Hello, I'm from America and I would really love to permanently move to Australia. I really want to be a Special Education teacher. I'm going to college here in America but after I get my degree and everything, is it possible for me to become a permanent teacher in Australia and become an Australian citizen? I'm not that big of fan of America and Australia seems so much better. I would love to move to either Sydney or Melbourne.

Is it possible?


----------



## pencilpusher (May 12, 2011)

Right now I know the best would be to real study your craft well...doing this whenever place you dream of it will come true. Like if you're really good at being a teacher school's will be longing to have you, as far as i can go... you're a big welcome


----------



## garyweigh (May 19, 2011)

Hi Photogeek,

Right thinking you....


----------



## pencilpusher (May 12, 2011)

Thanks with smoking thing gary... what's the news with the job? good luck nice work, cool place and will catch you here some more time for news on the move...


----------



## ibu (Feb 22, 2011)

It's not impossible but you would need to check that the qualification you are doing will be recognised in Australia for teaching purposes.
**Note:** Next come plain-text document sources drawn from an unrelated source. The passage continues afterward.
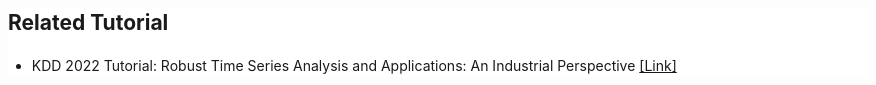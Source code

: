 
## Related Tutorial
- KDD 2022 Tutorial: Robust Time Series Analysis and Applications: An Industrial Perspective [[Link]](https://qingsongedu.github.io/timeseries-tutorial-kdd-2022/)

<script type='text/javascript' id='clustrmaps' src='//cdn.clustrmaps.com/map_v2.js?cl=ffffff&w=300&t=tt&d=6-pWt_hGW24fe4IIRD8g4PNbhnPT-B-QCUL1m4aUXVw'></script>



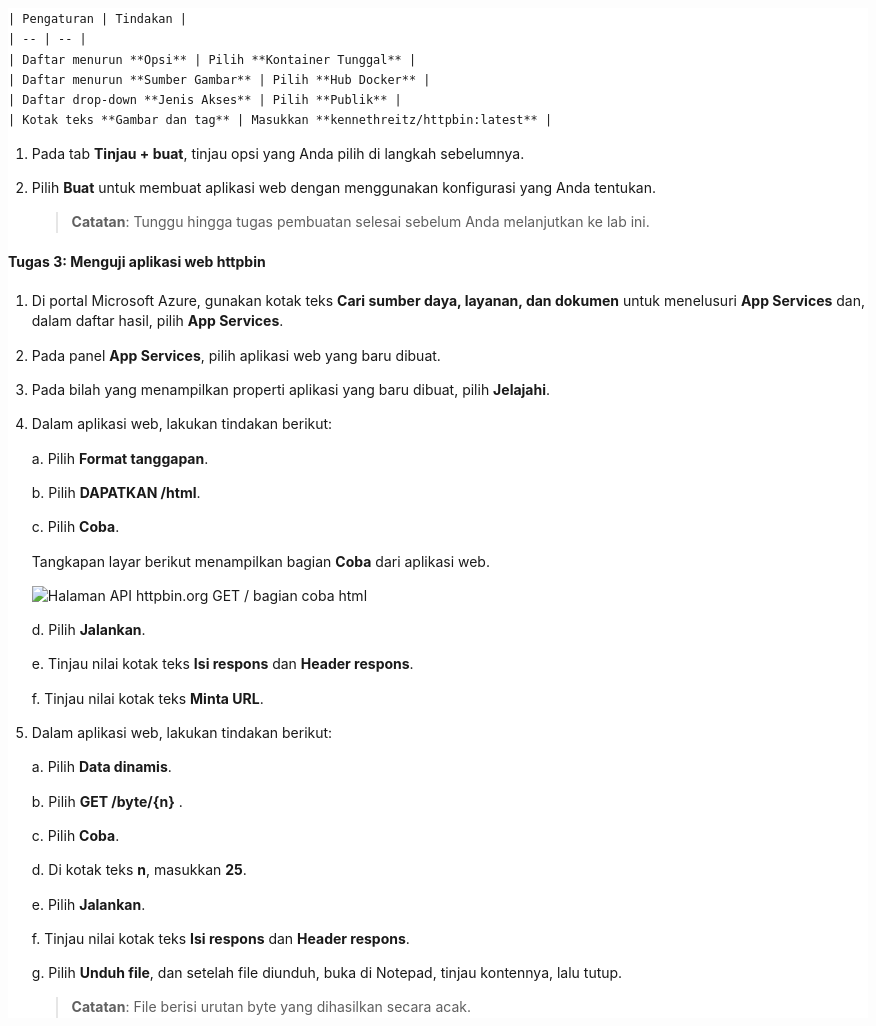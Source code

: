     | Pengaturan | Tindakan |
    | -- | -- |
    | Daftar menurun **Opsi** | Pilih **Kontainer Tunggal** |
    | Daftar menurun **Sumber Gambar** | Pilih **Hub Docker** |
    | Daftar drop-down **Jenis Akses** | Pilih **Publik** |
    | Kotak teks **Gambar dan tag** | Masukkan **kennethreitz/httpbin:latest** |

1.  Pada tab **Tinjau + buat**, tinjau opsi yang Anda pilih di langkah sebelumnya.

1.  Pilih **Buat** untuk membuat aplikasi web dengan menggunakan konfigurasi yang Anda tentukan.

    > **Catatan**: Tunggu hingga tugas pembuatan selesai sebelum Anda melanjutkan ke lab ini.

#### <a name="task-3-test-the-httpbin-web-application"></a>Tugas 3: Menguji aplikasi web httpbin

1.  Di portal Microsoft Azure, gunakan kotak teks **Cari sumber daya, layanan, dan dokumen** untuk menelusuri **App Services** dan, dalam daftar hasil, pilih **App Services**.

1.  Pada panel **App Services**, pilih aplikasi web yang baru dibuat.

1.  Pada bilah yang menampilkan properti aplikasi yang baru dibuat, pilih **Jelajahi**.

1.  Dalam aplikasi web, lakukan tindakan berikut:

    a.  Pilih **Format tanggapan**.

    b.  Pilih **DAPATKAN /html**.

    c.  Pilih **Coba**.

    Tangkapan layar berikut menampilkan bagian **Coba** dari aplikasi web.

    ![Halaman API httpbin.org GET / bagian coba html](./media/l08_httpbin_get_html_try.png)

    d.  Pilih **Jalankan**.

    e.  Tinjau nilai kotak teks **Isi respons** dan **Header respons**.

    f.  Tinjau nilai kotak teks **Minta URL**.

1.  Dalam aplikasi web, lakukan tindakan berikut:

    a.  Pilih **Data dinamis**.

    b.  Pilih **GET /byte/{n}** .

    c.  Pilih **Coba**.

    d.  Di kotak teks **n**, masukkan **25**.

    e.  Pilih **Jalankan**.

    f.  Tinjau nilai kotak teks **Isi respons** dan **Header respons**.

    g.  Pilih **Unduh file**, dan setelah file diunduh, buka di Notepad, tinjau kontennya, lalu tutup.

    > **Catatan**: File berisi urutan byte yang dihasilkan secara acak.
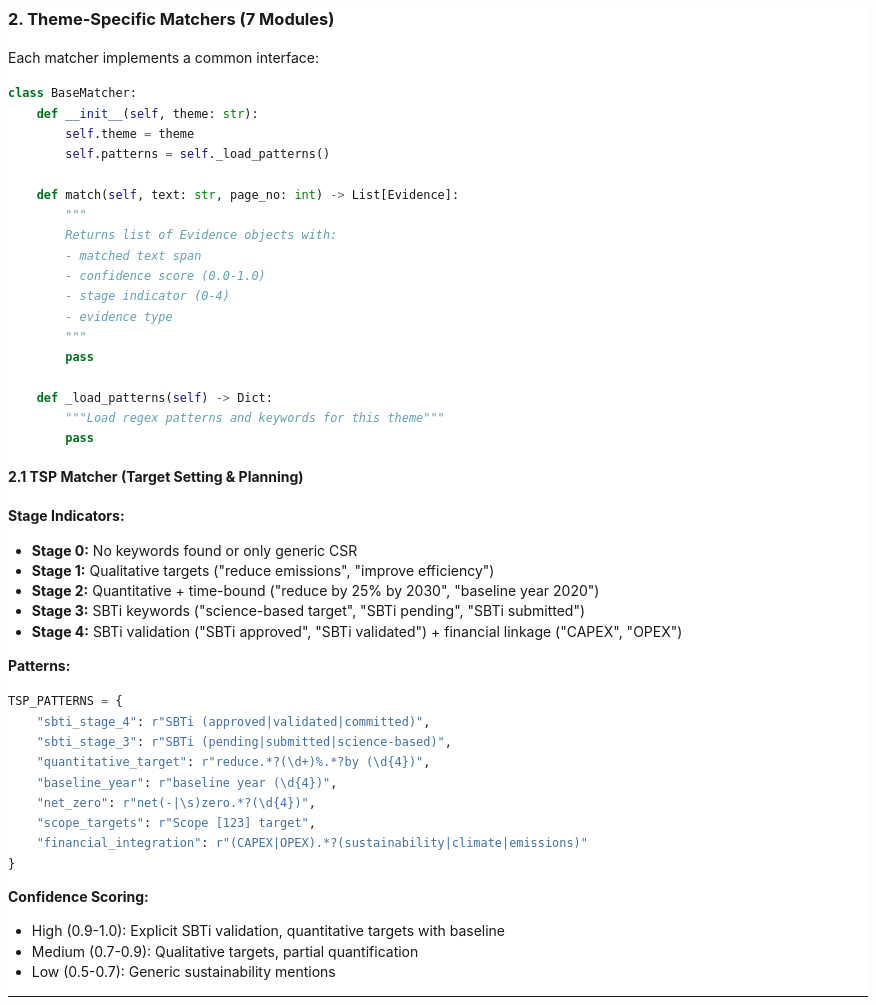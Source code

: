 ### 2. Theme-Specific Matchers (7 Modules)

Each matcher implements a common interface:

```python
class BaseMatcher:
    def __init__(self, theme: str):
        self.theme = theme
        self.patterns = self._load_patterns()

    def match(self, text: str, page_no: int) -> List[Evidence]:
        """
        Returns list of Evidence objects with:
        - matched text span
        - confidence score (0.0-1.0)
        - stage indicator (0-4)
        - evidence type
        """
        pass

    def _load_patterns(self) -> Dict:
        """Load regex patterns and keywords for this theme"""
        pass
```

#### 2.1 TSP Matcher (Target Setting & Planning)

**Stage Indicators:**
- **Stage 0:** No keywords found or only generic CSR
- **Stage 1:** Qualitative targets ("reduce emissions", "improve efficiency")
- **Stage 2:** Quantitative + time-bound ("reduce by 25% by 2030", "baseline year 2020")
- **Stage 3:** SBTi keywords ("science-based target", "SBTi pending", "SBTi submitted")
- **Stage 4:** SBTi validation ("SBTi approved", "SBTi validated") + financial linkage ("CAPEX", "OPEX")

**Patterns:**
```python
TSP_PATTERNS = {
    "sbti_stage_4": r"SBTi (approved|validated|committed)",
    "sbti_stage_3": r"SBTi (pending|submitted|science-based)",
    "quantitative_target": r"reduce.*?(\d+)%.*?by (\d{4})",
    "baseline_year": r"baseline year (\d{4})",
    "net_zero": r"net(-|\s)zero.*?(\d{4})",
    "scope_targets": r"Scope [123] target",
    "financial_integration": r"(CAPEX|OPEX).*?(sustainability|climate|emissions)"
}
```

**Confidence Scoring:**
- High (0.9-1.0): Explicit SBTi validation, quantitative targets with baseline
- Medium (0.7-0.9): Qualitative targets, partial quantification
- Low (0.5-0.7): Generic sustainability mentions

---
The states vary regarding special needs teaching. I think in NSW for instances, all state education teachers need to have done at least one Special ed university subject to teacher even mainstream. You mentioned Sydney and Melbourne, there may be more teaching opportunities there than somewhere like Brisbane BUT they may well be in awful schools. There really doesn't seem to be a teacher shortage in Australia so you would have to compete with a lot of locally trained teachers. Unless they're desperate, schools are more likely to take a locally trained newly qualified teacher rather than one from overseas. Perhaps do a search for teaching agencies in Australia and get their opinion.


----------



## Dexter (May 5, 2010)

Photogeek...

Teachers are on SOL list, not sure about special needs though. You might want to contact Department of Education and Training and find out more from them what you need to do in order to be eligible to teach in Australia. In most cases, qualifications from overseas are recognized but still they expect you to undertake some sort of local training before you can independently work as a teacher.


----------